'''

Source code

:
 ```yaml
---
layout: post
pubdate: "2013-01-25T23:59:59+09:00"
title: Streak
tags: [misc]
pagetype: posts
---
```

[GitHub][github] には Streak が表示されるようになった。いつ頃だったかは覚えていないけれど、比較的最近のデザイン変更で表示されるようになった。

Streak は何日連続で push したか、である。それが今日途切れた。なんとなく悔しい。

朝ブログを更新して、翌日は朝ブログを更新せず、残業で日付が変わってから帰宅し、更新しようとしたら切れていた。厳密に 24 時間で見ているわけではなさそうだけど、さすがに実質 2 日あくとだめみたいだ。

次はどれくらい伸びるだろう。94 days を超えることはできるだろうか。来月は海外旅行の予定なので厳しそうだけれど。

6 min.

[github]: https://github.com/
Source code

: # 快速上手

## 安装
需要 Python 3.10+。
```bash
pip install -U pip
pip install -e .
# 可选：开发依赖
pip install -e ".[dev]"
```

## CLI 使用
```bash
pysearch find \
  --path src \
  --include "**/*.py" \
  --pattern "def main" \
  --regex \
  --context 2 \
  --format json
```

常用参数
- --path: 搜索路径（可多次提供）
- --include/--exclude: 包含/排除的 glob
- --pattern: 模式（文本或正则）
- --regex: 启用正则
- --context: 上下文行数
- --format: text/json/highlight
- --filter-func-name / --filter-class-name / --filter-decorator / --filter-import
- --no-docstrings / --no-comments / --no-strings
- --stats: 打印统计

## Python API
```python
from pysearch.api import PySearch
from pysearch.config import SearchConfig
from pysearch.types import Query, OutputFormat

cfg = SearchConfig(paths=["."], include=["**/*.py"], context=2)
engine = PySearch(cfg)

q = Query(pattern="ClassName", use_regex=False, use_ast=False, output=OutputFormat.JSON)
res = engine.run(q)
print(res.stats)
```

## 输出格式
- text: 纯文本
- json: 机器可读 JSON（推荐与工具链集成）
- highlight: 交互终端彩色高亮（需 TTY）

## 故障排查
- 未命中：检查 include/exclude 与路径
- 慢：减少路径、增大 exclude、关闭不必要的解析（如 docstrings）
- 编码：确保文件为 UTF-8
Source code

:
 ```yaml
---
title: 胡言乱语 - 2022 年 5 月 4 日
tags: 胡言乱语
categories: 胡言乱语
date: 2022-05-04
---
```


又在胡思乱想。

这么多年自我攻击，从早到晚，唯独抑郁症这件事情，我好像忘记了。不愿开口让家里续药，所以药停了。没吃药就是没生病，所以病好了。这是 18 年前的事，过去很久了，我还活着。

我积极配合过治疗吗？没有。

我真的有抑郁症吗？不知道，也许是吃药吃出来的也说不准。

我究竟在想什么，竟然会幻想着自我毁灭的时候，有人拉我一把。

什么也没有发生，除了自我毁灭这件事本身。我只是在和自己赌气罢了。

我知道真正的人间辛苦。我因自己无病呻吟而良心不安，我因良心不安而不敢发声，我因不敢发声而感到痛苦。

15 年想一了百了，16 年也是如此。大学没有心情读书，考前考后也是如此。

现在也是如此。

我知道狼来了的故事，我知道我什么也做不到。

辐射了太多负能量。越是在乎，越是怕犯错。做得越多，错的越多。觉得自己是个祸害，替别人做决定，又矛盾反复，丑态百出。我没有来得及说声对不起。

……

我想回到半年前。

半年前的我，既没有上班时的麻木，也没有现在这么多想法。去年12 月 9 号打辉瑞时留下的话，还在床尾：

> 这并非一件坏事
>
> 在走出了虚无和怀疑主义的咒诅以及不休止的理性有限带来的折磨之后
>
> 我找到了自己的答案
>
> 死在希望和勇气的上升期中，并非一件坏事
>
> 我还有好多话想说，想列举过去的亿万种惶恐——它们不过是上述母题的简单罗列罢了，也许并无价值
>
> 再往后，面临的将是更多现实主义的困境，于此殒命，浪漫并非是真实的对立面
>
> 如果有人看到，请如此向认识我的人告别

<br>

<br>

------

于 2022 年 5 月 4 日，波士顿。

'''

» **WORK REQUIRED**:
Retype the lines above, keeping every character.

» **ANSWER SECTION**:
Source code

:
 ```yaml
---
layout: post
pubdate: "2013-01-25T23:59:59+09:00"
title: Streak
tags: [misc]
pagetype: posts
---
```

[GitHub][github] には Streak が表示されるようになった。いつ頃だったかは覚えていないけれど、比較的最近のデザイン変更で表示されるようになった。

Streak は何日連続で push したか、である。それが今日途切れた。なんとなく悔しい。

朝ブログを更新して、翌日は朝ブログを更新せず、残業で日付が変わってから帰宅し、更新しようとしたら切れていた。厳密に 24 時間で見ているわけではなさそうだけど、さすがに実質 2 日あくとだめみたいだ。

次はどれくらい伸びるだろう。94 days を超えることはできるだろうか。来月は海外旅行の予定なので厳しそうだけれど。

6 min.

[github]: https://github.com/
Source code

: # 快速上手

## 安装
需要 Python 3.10+。
```bash
pip install -U pip
pip install -e .
# 可选：开发依赖
pip install -e ".[dev]"
```

## CLI 使用
```bash
pysearch find \
  --path src \
  --include "**/*.py" \
  --pattern "def main" \
  --regex \
  --context 2 \
  --format json
```

常用参数
- --path: 搜索路径（可多次提供）
- --include/--exclude: 包含/排除的 glob
- --pattern: 模式（文本或正则）
- --regex: 启用正则
- --context: 上下文行数
- --format: text/json/highlight
- --filter-func-name / --filter-class-name / --filter-decorator / --filter-import
- --no-docstrings / --no-comments / --no-strings
- --stats: 打印统计

## Python API
```python
from pysearch.api import PySearch
from pysearch.config import SearchConfig
from pysearch.types import Query, OutputFormat

cfg = SearchConfig(paths=["."], include=["**/*.py"], context=2)
engine = PySearch(cfg)

q = Query(pattern="ClassName", use_regex=False, use_ast=False, output=OutputFormat.JSON)
res = engine.run(q)
print(res.stats)
```

## 输出格式
- text: 纯文本
- json: 机器可读 JSON（推荐与工具链集成）
- highlight: 交互终端彩色高亮（需 TTY）

## 故障排查
- 未命中：检查 include/exclude 与路径
- 慢：减少路径、增大 exclude、关闭不必要的解析（如 docstrings）
- 编码：确保文件为 UTF-8
Source code

:
 ```yaml
---
title: 胡言乱语 - 2022 年 5 月 4 日
tags: 胡言乱语
categories: 胡言乱语
date: 2022-05-04
---
```


又在胡思乱想。

这么多年自我攻击，从早到晚，唯独抑郁症这件事情，我好像忘记了。不愿开口让家里续药，所以药停了。没吃药就是没生病，所以病好了。这是 18 年前的事，过去很久了，我还活着。

我积极配合过治疗吗？没有。

我真的有抑郁症吗？不知道，也许是吃药吃出来的也说不准。

我究竟在想什么，竟然会幻想着自我毁灭的时候，有人拉我一把。

什么也没有发生，除了自我毁灭这件事本身。我只是在和自己赌气罢了。

我知道真正的人间辛苦。我因自己无病呻吟而良心不安，我因良心不安而不敢发声，我因不敢发声而感到痛苦。

15 年想一了百了，16 年也是如此。大学没有心情读书，考前考后也是如此。

现在也是如此。

我知道狼来了的故事，我知道我什么也做不到。

辐射了太多负能量。越是在乎，越是怕犯错。做得越多，错的越多。觉得自己是个祸害，替别人做决定，又矛盾反复，丑态百出。我没有来得及说声对不起。

……

我想回到半年前。

半年前的我，既没有上班时的麻木，也没有现在这么多想法。去年12 月 9 号打辉瑞时留下的话，还在床尾：

> 这并非一件坏事
>
> 在走出了虚无和怀疑主义的咒诅以及不休止的理性有限带来的折磨之后
>
> 我找到了自己的答案
>
> 死在希望和勇气的上升期中，并非一件坏事
>
> 我还有好多话想说，想列举过去的亿万种惶恐——它们不过是上述母题的简单罗列罢了，也许并无价值
>
> 再往后，面临的将是更多现实主义的困境，于此殒命，浪漫并非是真实的对立面
>
> 如果有人看到，请如此向认识我的人告别

<br>

<br>

------

于 2022 年 5 月 4 日，波士顿。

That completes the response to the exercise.